Your child's move to college is a momentous event. For eighteen years you have striven to make it to this day, the day when your child is ready to leave the house and begin learning to enter the adult world. Though your responsibilities do not end and you will forever define yourself as a parent, your role is changing. Most of the responsibility for your child's wellbeing has shifted from your shoulders to theirs.
If you have not prepared for this change, then it can hit you hard. The attachment to your child does not end when they leave, after all. You may find yourself struggling to cope with the change, feeling empty and even depressed if you find that you cannot. But there are ways to ease into this transition and to lessen its impact. After all, your child's move to college is a moment of success for you as a parent. It is something that you should be able to celebrate and appreciate.
During your child's teen years, it will become apparent that they are getting ready to become independent. It's a natural part of a teenager's development that is signaled by getting a driver's license or a job, even dating. Let those signs be a wake up call to you. Its time to get ready for the final break. There are two things that you will want to focus on here. The first is preparing your child for this change.
Make sure that your child will be ready to handle independence when they get there or you will never know a night of peace during their collage career. The second is taking back center stage in your own life. This means taking a hard look at your life and your goals in order to adjust them so that you are once again the priority. You may find that you pick up hobbies and interests that have fallen by the wayside over the years. You may choose to throw yourself into a new degree or career. You may decide to begin traveling with your spouse. But by the time your child leaves the house, you will want to be fully engrossed in your own life.
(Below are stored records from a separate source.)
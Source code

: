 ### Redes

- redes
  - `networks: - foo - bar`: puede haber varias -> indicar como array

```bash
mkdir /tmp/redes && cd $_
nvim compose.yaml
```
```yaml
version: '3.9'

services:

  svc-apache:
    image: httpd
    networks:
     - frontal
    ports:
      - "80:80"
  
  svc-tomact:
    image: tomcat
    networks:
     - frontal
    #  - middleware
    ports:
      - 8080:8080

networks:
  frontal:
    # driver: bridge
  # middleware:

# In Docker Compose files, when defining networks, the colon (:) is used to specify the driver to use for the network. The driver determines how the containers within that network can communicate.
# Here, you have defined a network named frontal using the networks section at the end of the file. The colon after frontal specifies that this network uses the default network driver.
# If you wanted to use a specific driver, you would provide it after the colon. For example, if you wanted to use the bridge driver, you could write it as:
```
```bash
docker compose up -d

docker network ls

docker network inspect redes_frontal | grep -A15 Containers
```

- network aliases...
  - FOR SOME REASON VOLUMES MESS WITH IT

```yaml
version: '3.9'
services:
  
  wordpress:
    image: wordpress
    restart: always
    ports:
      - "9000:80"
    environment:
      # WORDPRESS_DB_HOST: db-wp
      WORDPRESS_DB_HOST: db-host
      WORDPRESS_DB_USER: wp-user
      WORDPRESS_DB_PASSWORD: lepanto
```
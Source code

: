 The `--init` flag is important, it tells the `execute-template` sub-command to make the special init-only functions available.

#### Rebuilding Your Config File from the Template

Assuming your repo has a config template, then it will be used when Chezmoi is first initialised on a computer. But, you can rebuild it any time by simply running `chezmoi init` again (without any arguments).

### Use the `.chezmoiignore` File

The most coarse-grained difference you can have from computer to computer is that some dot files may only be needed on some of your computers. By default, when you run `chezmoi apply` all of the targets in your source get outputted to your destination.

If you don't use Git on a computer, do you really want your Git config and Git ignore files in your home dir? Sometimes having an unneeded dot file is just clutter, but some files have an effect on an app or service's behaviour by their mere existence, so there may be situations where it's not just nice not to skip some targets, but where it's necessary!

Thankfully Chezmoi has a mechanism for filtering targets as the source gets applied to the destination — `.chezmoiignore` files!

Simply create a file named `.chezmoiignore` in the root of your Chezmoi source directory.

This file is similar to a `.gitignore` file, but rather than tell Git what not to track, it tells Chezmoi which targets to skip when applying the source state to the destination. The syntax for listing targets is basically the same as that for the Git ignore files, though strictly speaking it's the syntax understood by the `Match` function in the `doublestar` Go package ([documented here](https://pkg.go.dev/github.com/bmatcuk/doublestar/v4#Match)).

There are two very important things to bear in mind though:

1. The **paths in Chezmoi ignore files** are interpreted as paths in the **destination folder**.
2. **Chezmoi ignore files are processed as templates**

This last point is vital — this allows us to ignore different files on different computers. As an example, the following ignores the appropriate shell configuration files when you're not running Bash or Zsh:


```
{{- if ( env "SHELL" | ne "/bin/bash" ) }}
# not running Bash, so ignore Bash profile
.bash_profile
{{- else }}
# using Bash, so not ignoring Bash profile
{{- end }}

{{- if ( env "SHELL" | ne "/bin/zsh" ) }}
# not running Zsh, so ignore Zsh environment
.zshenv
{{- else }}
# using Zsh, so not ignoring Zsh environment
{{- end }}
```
Your child's departure will leave a hole in your life; no matter how prepared you think you are. It is important that you recognize that fact and accept the feelings that come with it. Trying to deny yourself the right to grieve or feel guilty or even get angry will only exacerbate the negative emotions. Instead, give yourself permission to feel your emotions and then move on to more positive thoughts and actions.
Make a point of keeping in touch with your child, while refraining from smothering them. Their happiness and successes will help you to put your feelings into perspective and cope. Over time, you will find that your preparations have worked, that you have enough new interests and activities in your life to excite you while still leaving room for your child's new position in your world.